Thursday October 28 2:30 PM – Thursday October 28 4:00 PM in Workshop/Tutorial II

Know Your Data First: An Introduction to Exploratory Data Analysis

Sin-seok SEO

Prior knowledge:
Previous knowledge expected
Python, Pandas, Jupyter Notebook, Matplotlib

Summary

The very first step of every data science project is to understand the data themselves. Python eco-system serves that purpose really well with various libraries including pandas, matplotlib, seaborn, etc. This hands-on tutorial introduces comprehensive Exploratory Data Analysis (EDA) techniques based on these libraries.

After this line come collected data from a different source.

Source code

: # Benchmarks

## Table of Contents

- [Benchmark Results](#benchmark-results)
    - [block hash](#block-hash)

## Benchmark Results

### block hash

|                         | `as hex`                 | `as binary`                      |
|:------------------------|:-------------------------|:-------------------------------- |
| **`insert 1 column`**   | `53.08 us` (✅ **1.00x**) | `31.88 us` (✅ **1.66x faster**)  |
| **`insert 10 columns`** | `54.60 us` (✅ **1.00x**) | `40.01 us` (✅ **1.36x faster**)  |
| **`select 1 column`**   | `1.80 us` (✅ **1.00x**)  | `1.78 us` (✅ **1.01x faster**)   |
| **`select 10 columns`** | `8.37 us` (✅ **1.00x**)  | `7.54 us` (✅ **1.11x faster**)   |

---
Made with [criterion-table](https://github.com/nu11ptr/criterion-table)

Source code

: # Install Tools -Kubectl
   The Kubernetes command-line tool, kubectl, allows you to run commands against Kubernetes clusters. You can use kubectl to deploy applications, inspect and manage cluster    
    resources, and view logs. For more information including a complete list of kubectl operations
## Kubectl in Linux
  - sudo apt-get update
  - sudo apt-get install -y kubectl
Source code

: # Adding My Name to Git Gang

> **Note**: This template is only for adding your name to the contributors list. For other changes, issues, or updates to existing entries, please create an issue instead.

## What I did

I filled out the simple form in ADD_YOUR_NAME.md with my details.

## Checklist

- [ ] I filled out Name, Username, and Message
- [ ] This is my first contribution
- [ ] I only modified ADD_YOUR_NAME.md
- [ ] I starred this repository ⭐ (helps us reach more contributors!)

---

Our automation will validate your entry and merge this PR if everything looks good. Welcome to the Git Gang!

It covers data loading, pre-processing, and most importantly visualizations.

Description

Tutorial materials are available here.

  1. Introduction to EDA
  2. Data loading and preprocessing
    • Loading a csv file
    • Merging many csv files
    • Essential check: #Samples, Column Names, Unique Values, Missing Values, etc.
    • sidetable
    • Preprocessing & Feture Engineering
  3. Statistical Visualizations
    • matplotlib: basic building block, essential for fine-tuning
    • pandas: data manipulation + plotting
    • seaborn: handy matplotlib wrapper for statistical visualizations
  4. (Easy Enough) Interactive Visualizations
    • ipywidgets
    • plot.ly and plot.ly express
    • bokeh
    • altair
  5. Automatic EDA Report
    • dtale
    • pandas-profiling
    • sweetviz
    • autoviz
  6. Wrap-up and Some Tips